### [EXERCISE OBJECTIVE]
Each line from the start of the entries through the line that contains "# 每个物理主机的KVM虚拟机数量" should be output exactly, please.

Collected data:
________________________

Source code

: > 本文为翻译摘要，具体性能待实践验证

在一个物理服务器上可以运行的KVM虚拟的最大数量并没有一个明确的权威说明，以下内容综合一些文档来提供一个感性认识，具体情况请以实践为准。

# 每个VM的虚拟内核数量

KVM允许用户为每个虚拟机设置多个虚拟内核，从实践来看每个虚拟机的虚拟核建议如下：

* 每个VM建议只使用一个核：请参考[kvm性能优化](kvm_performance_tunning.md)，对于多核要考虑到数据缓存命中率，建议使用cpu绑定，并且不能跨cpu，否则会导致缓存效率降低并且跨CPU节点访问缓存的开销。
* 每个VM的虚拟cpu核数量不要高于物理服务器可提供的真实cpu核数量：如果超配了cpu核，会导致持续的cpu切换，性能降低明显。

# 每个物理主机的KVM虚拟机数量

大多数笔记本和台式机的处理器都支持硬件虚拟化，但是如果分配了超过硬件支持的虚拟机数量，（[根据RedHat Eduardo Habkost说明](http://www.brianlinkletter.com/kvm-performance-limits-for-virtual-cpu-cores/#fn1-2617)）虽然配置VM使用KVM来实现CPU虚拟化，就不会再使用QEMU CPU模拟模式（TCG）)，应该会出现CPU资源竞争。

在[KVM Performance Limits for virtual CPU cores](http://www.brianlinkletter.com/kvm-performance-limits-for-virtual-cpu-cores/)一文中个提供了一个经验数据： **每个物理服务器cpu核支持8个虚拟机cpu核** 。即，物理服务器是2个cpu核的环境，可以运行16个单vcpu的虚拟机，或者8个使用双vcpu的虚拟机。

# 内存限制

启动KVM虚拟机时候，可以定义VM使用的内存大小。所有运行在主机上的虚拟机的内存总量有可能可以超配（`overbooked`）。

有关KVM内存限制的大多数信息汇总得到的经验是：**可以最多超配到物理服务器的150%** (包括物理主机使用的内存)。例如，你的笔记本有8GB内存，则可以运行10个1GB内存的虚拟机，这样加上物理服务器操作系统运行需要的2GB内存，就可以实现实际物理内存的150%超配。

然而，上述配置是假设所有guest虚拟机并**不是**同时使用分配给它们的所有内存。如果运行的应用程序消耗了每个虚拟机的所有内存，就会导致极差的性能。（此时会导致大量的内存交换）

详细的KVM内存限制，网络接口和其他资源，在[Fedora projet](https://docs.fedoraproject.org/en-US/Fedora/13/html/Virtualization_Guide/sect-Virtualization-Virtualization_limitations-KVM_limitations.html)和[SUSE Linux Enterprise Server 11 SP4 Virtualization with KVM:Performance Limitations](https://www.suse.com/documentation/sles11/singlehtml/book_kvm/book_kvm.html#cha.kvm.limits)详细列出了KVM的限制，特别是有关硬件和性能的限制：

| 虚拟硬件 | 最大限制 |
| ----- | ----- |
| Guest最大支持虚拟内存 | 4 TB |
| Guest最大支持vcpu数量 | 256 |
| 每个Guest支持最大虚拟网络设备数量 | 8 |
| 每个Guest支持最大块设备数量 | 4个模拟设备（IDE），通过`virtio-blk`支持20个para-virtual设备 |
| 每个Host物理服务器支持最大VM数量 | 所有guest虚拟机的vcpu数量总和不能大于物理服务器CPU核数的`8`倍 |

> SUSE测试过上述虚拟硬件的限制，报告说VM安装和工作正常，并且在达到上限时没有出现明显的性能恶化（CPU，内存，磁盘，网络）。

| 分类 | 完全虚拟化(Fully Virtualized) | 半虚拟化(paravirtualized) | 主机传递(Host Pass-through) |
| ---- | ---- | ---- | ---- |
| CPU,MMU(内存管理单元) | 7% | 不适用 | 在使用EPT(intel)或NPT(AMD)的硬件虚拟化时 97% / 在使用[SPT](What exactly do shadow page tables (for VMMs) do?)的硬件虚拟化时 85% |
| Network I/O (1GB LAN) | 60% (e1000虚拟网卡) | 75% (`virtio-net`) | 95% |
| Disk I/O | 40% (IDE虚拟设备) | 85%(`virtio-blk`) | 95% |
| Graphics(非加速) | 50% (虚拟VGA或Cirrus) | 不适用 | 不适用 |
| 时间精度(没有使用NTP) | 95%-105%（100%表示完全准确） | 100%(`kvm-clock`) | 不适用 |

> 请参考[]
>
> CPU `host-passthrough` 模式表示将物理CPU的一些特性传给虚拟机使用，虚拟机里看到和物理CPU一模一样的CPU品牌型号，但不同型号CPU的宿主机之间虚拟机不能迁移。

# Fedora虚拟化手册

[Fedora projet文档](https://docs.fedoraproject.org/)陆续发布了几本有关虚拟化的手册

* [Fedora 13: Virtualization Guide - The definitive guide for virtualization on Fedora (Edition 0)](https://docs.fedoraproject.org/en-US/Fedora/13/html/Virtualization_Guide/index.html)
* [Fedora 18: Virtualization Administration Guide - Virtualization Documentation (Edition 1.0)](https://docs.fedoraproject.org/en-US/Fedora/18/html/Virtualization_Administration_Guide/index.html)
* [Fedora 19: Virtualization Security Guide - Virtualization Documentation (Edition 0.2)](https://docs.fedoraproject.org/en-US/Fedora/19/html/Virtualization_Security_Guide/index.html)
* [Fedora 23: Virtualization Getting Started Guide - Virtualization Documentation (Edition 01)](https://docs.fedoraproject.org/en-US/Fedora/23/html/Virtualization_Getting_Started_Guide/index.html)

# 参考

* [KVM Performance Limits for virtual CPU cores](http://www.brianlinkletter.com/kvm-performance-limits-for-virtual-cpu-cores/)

________________________

### [WORKED SOLUTION]
Source code

: > 本文为翻译摘要，具体性能待实践验证

在一个物理服务器上可以运行的KVM虚拟的最大数量并没有一个明确的权威说明，以下内容综合一些文档来提供一个感性认识，具体情况请以实践为准。

# 每个VM的虚拟内核数量

KVM允许用户为每个虚拟机设置多个虚拟内核，从实践来看每个虚拟机的虚拟核建议如下：

* 每个VM建议只使用一个核：请参考[kvm性能优化](kvm_performance_tunning.md)，对于多核要考虑到数据缓存命中率，建议使用cpu绑定，并且不能跨cpu，否则会导致缓存效率降低并且跨CPU节点访问缓存的开销。
* 每个VM的虚拟cpu核数量不要高于物理服务器可提供的真实cpu核数量：如果超配了cpu核，会导致持续的cpu切换，性能降低明显。

# 每个物理主机的KVM虚拟机数量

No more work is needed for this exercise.